Incursione di 9 aerei
Boston con il lancio di 2,9 tonnellate di spezzoni.
Il capo
della provincia riferisce che i morti sono circa 60; il 40 per cento
delle case di abitazione distrutto; i rimanenti edifici, compresi
quelli pubblici, sono inabitabili al 90 per cento.
Da questa
data in poi, a causa dello scompaginamento degli uffici, della
dispersione della popolazione nelle campagne, non si avrà
più alcun riscontro attendibile dei morti e dei feriti.
22 dicembre
Ore 10.30
- Spezzonamento e mitragliamento di Puntamica. A Boccagnazzo viene
colpito e deflagra un deposito di munizioni.
Incursione
di 20 cacciabombardieri.
Ore
15.10 - Bombardamento e spezzonamento della vecchia cinta fortificata
della città; della zona di Diclo; mitragliamento sul centro di
Zara.
Incursione
di 12 aerei.
24 dicembre
Ore
08.20 - Da questa data in poi, ogni mattina, per un paio d'ore, due o
più aerei mitraglieranno qualsiasi cosa in movimento. Gli
zaratini li chiameranno le "mlikarizze", termine slavo per indicare
le donne che nei periodi di normalità portavano il latte a
Zara.
4 aerei
mitragliano la città e la periferia.
27 dicembre
Ore
08.10 - Le "mlikarizze" sono respinte dalle mitragliere del piroscafo
Italia che si trova nel Canale di Zara, di fronte alla
Riva Nuova.
Ore
12.40 - Attacco di 12 bombardieri, quindi di aereosiluranti contro il
piroscafo Italia,
che abilmente manovra. Rimane colpito a prua da una bomba.
Ore
13.40 - Bombardamento da alta quota della Riva Nuova e del centro
città. Parte delle bombe, per il forte vento di bora, cadono
in mare. E' colpito il molo della Riva Nuova.
Incursione
di 23 aerei Mitchell,
che lanciano 34 tonnellate di bombe.
30 dicembre
Ore
15.05 - Bombardamento da nord-ovest a sud-est. Colpite le case fra il
Viale Tommaseo e la Riva Nuova (casa Perlini, casa Hoebenth, Casa
Littoria, le carceri, la Scuola elementare "A. Cippico", l'Educandato
di San Demetrio), la caserma Vittorio Emanuele.

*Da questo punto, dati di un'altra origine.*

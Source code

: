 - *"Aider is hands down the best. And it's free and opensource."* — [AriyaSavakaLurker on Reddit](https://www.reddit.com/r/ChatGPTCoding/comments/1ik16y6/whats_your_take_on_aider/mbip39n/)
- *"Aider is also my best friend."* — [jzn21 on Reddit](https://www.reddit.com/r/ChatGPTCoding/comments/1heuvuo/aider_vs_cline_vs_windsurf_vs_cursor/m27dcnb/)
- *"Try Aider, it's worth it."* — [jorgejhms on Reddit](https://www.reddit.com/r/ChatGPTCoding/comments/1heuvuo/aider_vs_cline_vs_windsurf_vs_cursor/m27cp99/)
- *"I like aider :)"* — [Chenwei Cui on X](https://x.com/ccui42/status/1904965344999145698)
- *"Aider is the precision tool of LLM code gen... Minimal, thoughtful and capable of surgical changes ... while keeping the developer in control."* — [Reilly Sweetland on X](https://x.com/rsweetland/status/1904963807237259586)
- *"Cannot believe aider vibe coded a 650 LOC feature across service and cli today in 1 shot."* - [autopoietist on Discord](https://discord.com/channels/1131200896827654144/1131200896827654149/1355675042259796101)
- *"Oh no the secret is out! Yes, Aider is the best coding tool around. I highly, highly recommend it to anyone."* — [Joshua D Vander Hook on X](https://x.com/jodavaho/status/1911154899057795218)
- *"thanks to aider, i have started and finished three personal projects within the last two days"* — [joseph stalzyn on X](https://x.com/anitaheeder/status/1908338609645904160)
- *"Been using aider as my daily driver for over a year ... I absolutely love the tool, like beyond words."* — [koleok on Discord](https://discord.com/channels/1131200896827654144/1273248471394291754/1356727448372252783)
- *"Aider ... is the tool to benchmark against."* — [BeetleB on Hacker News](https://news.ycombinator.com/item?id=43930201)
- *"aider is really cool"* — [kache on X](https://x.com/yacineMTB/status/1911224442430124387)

Affondano due
dragamine tedeschi ormeggiati al molo della Riva Nuova. Colpite la
Prefettura e la Questura. Incendi in Calle Larga ed in Calle Luigi
Ziliotto. Brucia la casa Relja in zona San Giovannino.
Morti
imprecisati, ma in numero non elevato, dato lo sgombero della
popolazione dalla città; 12 morti fra i marinai tedeschi di un
dragamine.
Incursione,
in due ondate successive, di 24 aerei Mitchell della 12ha Forza Aerea U.S.A., che lanciano 39
tonnellate di bombe.
1944
9 gennaio
?-
- Il diario della Mediterranean
Allied Air Force
(M.A.A.F.)
riporta un bombardamento del porto di Zara da parte di 39
Baltimore. Trattasi di un errore di località. A Zara
vennero registrati solamente rumori di un bombardamento lontano,
verso le 11.30.
15 gennaio
"Preavviso"
di bombardamento per il giorno successivo.
16 gennaio
Ore
13.30 - Bombardamento. In città sono colpite Via Roma,
Cereria, Borgo Erizzo. Alla Riva Nuova bruciano il Palazzo delle
Poste e Casa Begna. Incendi lungo il Viale Malta.
Incursione
di 24 aerei Baltimore
della Mediterranean Allied Air Force (M.A.A.F.),
che lanciano 53,6 tonnellate di
bombe.
21 gennaio
?-
- Bombardamento verso Nona e zone circostanti.
22 gennaio
Ore
08.00 - Mitragliamento nel Vallone di Diclo di un mezzo navale
tedesco.
Ore
13.00 - Mitragliamento e spezzonamento di Zara.
Ore 16.30
- Spezzonamento e mitragliamento della città. Tre azioni di
mitragliamento contro il panfilo Elettra
(già di Marconi) immobilizzato nel Vallone di Diclo. A Zara,
in Piazzetta Marinia, brucia la casa con il negozio Aini.
Incursione
di 23 aerei Kittyhawk
e 12 Thunderbolt.
30 gennaio
Ore
08.15 - Mitragliamento di una motozattera fuori del porto di
Zara.
Ore
11.30 - Bombardamento e spezzonamento della città. Colpite
Riva Derna, Puntamica, i depositi di carburante in Val di Maistro. A
Diclo, il panfilo Elettra
viene incendiato e
semiaffondato.
Incursione
di 12 aerei Kittyhawk
e 6 Spitfire,
che lanciano 7,8 tonnellate di bombe.
4 febbraio
Ore
08.10 - Mitragliamento di una motozattera tedesca.
Ore
13.00 - Bombardamento e spezzonamento di una motozattera e di un
rimorchiatore tedeschi. Mitragliamento. Nuovamente colpiti i depositi
di carburante in Val di Maistro.
8 febbraio
Ore
12.30 - Bombardamento, spezzonamento e mitragliamento di una
motozattera tedesca, affondata presso Lucorano (Isola di
Ugliano).
Ore 16.30
- Bombardamento di Lucorano.
9 febbraio
Ore
16.15 - Mitragliamento e spezzonamento di mezzi tedeschi da trasporto
presso l'Isola di Ugliano.
10 febbraio
Ore
?- - Bombardamento. Ricognizioni con mitragliamento contro natanti
tedeschi presso l'Isola di Ugliano.
15 febbraio
Ore
15.45 - Bombardamento, spezzonamento, mitragliamento di Zara e zone
circostanti. In Val di Maistro viene affondato un motoveliero.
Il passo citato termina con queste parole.